Bahas Peningkatan KDRT, Ini Tanggapan Rita Maya Dondokambey Tamuntuan

BKOW Sulut membahas persoalan KDRT di bumi nyiur melambai. Foto: Ronald Ginting.

Exposenews.id, Manado – Fenomena kekerasan terhadap perempuan dan anak akhir-akhir ini menjadi isu yang menonjol. Bukan hanya disebabkan makin beratnya kasus kekerasan perempuan, namun instensitasnya pun makin mengkhawatirkan.

Segala bentuk tindak kekerasan baik tindakan fisik, seksual, maupun emosional yang membuat perempuan menderita, termasuk di dalanya segala bentuk ancaman, intimidasi, dan pelanggaran hak atau kemerdekaan.

“Berdasarkan data Simfoni PPA, terlapor kasus kekerasan terhadap perempuan dan anak pada 2019 mencapai 316 kasus. Didominasi kasus kekerasan seksual sebanyak 123 kasus, disusul kekerasan fisik sebanyak 106 kasus, kekerasan psikis sebanyak 40 kasus, penelataran 51 kasus dan trafficking 8 kasus,” kata Ketua Umum Badan Kerjasama Organisasi Wanita (BKOW) Provinsi Sulawesi Utara (Sulut), Rita Maya Dondokambey Tamuntuan melalui Kepala Dinas PPPA Daerah Sulut, Mieke Pangkong, di Ruang WOC Kantor Gubernur Sulut, kemarin.

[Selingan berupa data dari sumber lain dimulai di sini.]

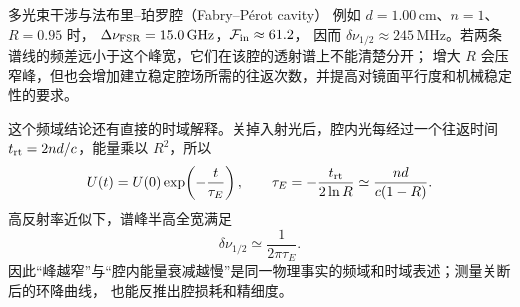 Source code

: \begin{starread}{多光束干涉与法布里--珀罗腔（Fabry--P\'erot cavity）}
例如 $d=1.00\,\mathrm{cm}$、$n=1$、$R=0.95$ 时，
$\Delta\nu_{\rm FSR}=15.0\,\mathrm{GHz}$，$\mathcal F_{\rm in}\approx61.2$，
因而 $\delta\nu_{1/2}\approx245\,\mathrm{MHz}$。若两条谱线的频差远小于这个峰宽，它们在该腔的透射谱上不能清楚分开；
增大 $R$ 会压窄峰，但也会增加建立稳定腔场所需的往返次数，并提高对镜面平行度和机械稳定性的要求。

这个频域结论还有直接的时域解释。关掉入射光后，腔内光每经过一个往返时间
$t_{\rm rt}=2nd/c$，能量乘以 $R^2$，所以
\[
 U(t)=U(0)\exp\!\left(-\frac{t}{\tau_E}\right),
 \qquad
 \tau_E=-\frac{t_{\rm rt}}{2\ln R}
 \simeq\frac{nd}{c(1-R)}.
\]
高反射率近似下，谱峰半高全宽满足
\[
 \boxed{\delta\nu_{1/2}\simeq\frac1{2\pi\tau_E}}.
\]
因此“峰越窄”与“腔内能量衰减越慢”是同一物理事实的频域和时域表述；测量关断后的环降曲线，
也能反推出腔损耗和精细度。
\end{starread}



\endgroup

“Kekerasan ini paling banyak terjadi pada kelompok usia 13-17 tahun, disusul kelompok usia 6-12 tahun, dan pada usia 25-44 tahun,” sambung Rita.

Sepanjang 2020 meningkat mencapai 383 kasus. Dan lagi-lagi didominasi kasus kekerasan seksual sebanyak 140 kasus, kekerasan fisik 132 kasus, kekerasan psikis 69 kasus, penelantaran 52 kasus, dan trafficking 18 kasus. Untuk usianya sama dengan data di 2019 yakni tertinggi di usia 13-17 tahun.

“Untuk kasus kekerasan dalam rumah tangga (KDRT) sepanjang 2019 berjumlah 155 kasus. Di 2020 meningkat menjadi 183 kasus,” tambahnya.

KDRT, kata dia merupakan kekerasan berbasis gender yang terjadi di ranah personal. Kekerasan ini banyak terjadi dalam hubungan relasi personal, di mana pelaku adalah orang yang dikenal baik dan dekat oleh korban. Misalnya tindak kekerasan dilakukan suami terhadap istri, ayah terhadap anak, paman terhadap keponakan, kakek terhadap cucu.

“Sering juga muncul dalam hubungan pacaran atau dialami oleh orang yang bekerja membantu kerja rumah tangga dan menetap dalam rumah tangga tersebut,” katanya.

KDRT merupakan kejadian merusak sendi-sendi utama ketahanan keluarga dengan korban terbanyak perempuan dan anak. Dampaknya juga akan terbawa dalam siklus kehidupan dan tumbuh kembang anak dalam rumah tangga.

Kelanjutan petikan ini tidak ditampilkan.